Ancak bu düzenlemenin uygulanmasıyla ilgili olarak, 7188 sayılı Kanun"un 31. maddesiyle, 5271 sayılı CMK"ya eklenen geçici 5. maddenin (d) bendi ile; "01/01/2020 tarihi itibariyle kovuşturma evresine geçilmiş, hükme bağlanmış veya kesinleşmiş dosyalarda seri muhakeme usulü ile basit yargılama usulü uygulanmaz" hükmü getirilmiştir.
Konuyu somut norm denetimi yoluyla inceleyen Anayasa Mahkemesi (25/06/2020, 2020/16, 2020/33; R.G. 19/08/2020, sayı: 31218), sözü geçen geçici 5/d maddesindeki hükmün, "kovuşturma evresine geçilmiş" ibaresinin aynı bentte yer alan, "basit yargılama usulü" yönünden Anayasa"nın 38. maddesine aykırı görerek iptaline karar vermiştir.

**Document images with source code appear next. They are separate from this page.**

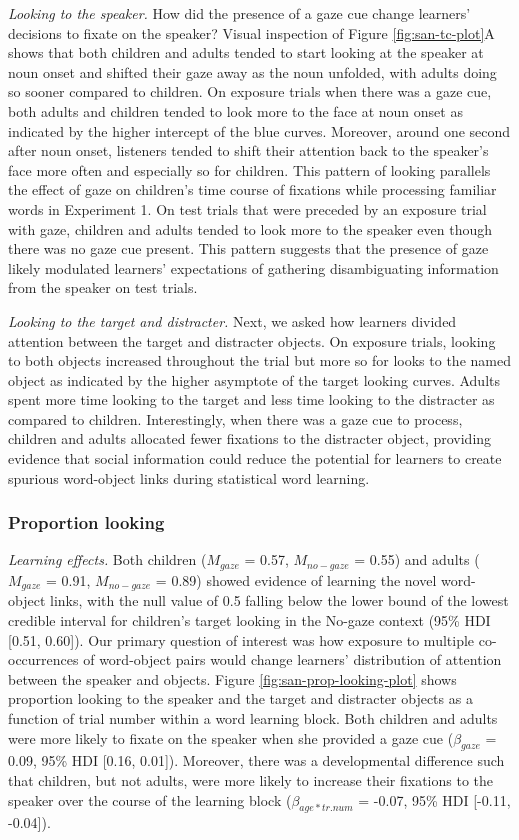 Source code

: \documentclass[man,floatsintext]{apa6}
\begin{document}
\emph{Looking to the speaker.} How did the presence of a gaze cue change
learners' decisions to fixate on the speaker? Visual inspection of
Figure \ref{fig:san-tc-plot}A shows that both children and adults tended
to start looking at the speaker at noun onset and shifted their gaze
away as the noun unfolded, with adults doing so sooner compared to
children. On exposure trials when there was a gaze cue, both adults and
children tended to look more to the face at noun onset as indicated by
the higher intercept of the blue curves. Moreover, around one second
after noun onset, listeners tended to shift their attention back to the
speaker's face more often and especially so for children. This pattern
of looking parallels the effect of gaze on children's time course of
fixations while processing familiar words in Experiment 1. On test
trials that were preceded by an exposure trial with gaze, children and
adults tended to look more to the speaker even though there was no gaze
cue present. This pattern suggests that the presence of gaze likely
modulated learners' expectations of gathering disambiguating information
from the speaker on test trials.

\emph{Looking to the target and distracter.} Next, we asked how learners
divided attention between the target and distracter objects. On exposure
trials, looking to both objects increased throughout the trial but more
so for looks to the named object as indicated by the higher asymptote of
the target looking curves. Adults spent more time looking to the target
and less time looking to the distracter as compared to children.
Interestingly, when there was a gaze cue to process, children and adults
allocated fewer fixations to the distracter object, providing evidence
that social information could reduce the potential for learners to
create spurious word-object links during statistical word learning.

\subsubsection{Proportion looking}\label{proportion-looking}

\emph{Learning effects.} Both children (\(M_{gaze}\) = 0.57,
\(M_{no-gaze}\) = 0.55) and adults (\(M_{gaze}\) = 0.91, \(M_{no-gaze}\)
= 0.89) showed evidence of learning the novel word-object links, with
the null value of 0.5 falling below the lower bound of the lowest
credible interval for children's target looking in the No-gaze context
(95\% HDI {[}0.51, 0.60{]}). Our primary question of interest was how
exposure to multiple co-occurrences of word-object pairs would change
learners' distribution of attention between the speaker and objects.
Figure \ref{fig:san-prop-looking-plot} shows proportion looking to the
speaker and the target and distracter objects as a function of trial
number within a word learning block. Both children and adults were more
likely to fixate on the speaker when she provided a gaze cue
(\(\beta_{gaze}\) = 0.09, 95\% HDI {[}0.16, 0.01{]}). Moreover, there
was a developmental difference such that children, but not adults, were
more likely to increase their fixations to the speaker over the course
of the learning block (\(\beta_{age*tr.num}\) = -0.07, 95\% HDI
{[}-0.11, -0.04{]}).
\end{document}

Anayasa Mahkemesi kararında, hükme bağlanmış dosyalarla ilgili iptale karar verilmemiş ise de, 5271 sayılı Kanun"un 2/1-(f) maddesince hükme bağlanmış dosyalarla ilgili olarak kovuşturma evresinin kesinleşmeye kadar devam etmesi ve aynı Yasanın 251/3. maddesi gereği mahkûmiyet hükmü verildiği takdirde sonuç cezadan dörtte bir indirim öngörülmesi, bu durumunda temyiz incelemesi devam eden dosyalar bakımından lehe düzenleme getirmesi karşısında,
Anayasa Mahkemesinin iptal kararında; sanık lehine getirilen yeni düzenlemenin, 7188 sayılı Kanunun 31. maddesi gereğince 5271 sayılı CMK"ya eklenen geçici 5. maddesiyle "kovuşturma evresine geçilmiş" dosyalar bakımından uygulanması gerektiğine işaret edildiğinden, temyiz incelemesi yapılan ve 5271 sayılı CMK"nın 251/1. maddesi kapsamına giren suçlar yönünden; Anayasa"nın 38. maddesi ile 5237 sayılı TCK"nın 7 ve 5271 sayılı CMK"nın 251 vd. maddeleri gereğince yeniden değerlendirme yapılması zorunluluğu,
Bozmayı gerektirdiğinden, sanık ... "ın temyiz nedenleri yerinde görülmekte, tebliğnameye uygun olarak HÜKMÜN BOZULMASINA, yargılamanın bozma öncesi aşamadan başlayıp sürdürülüp sonuçlandırılmak üzere dosyanın esas/hüküm mahkemesine gönderilmesine, 05/11/2020 tarihinde oy birliğiyle karar verildi.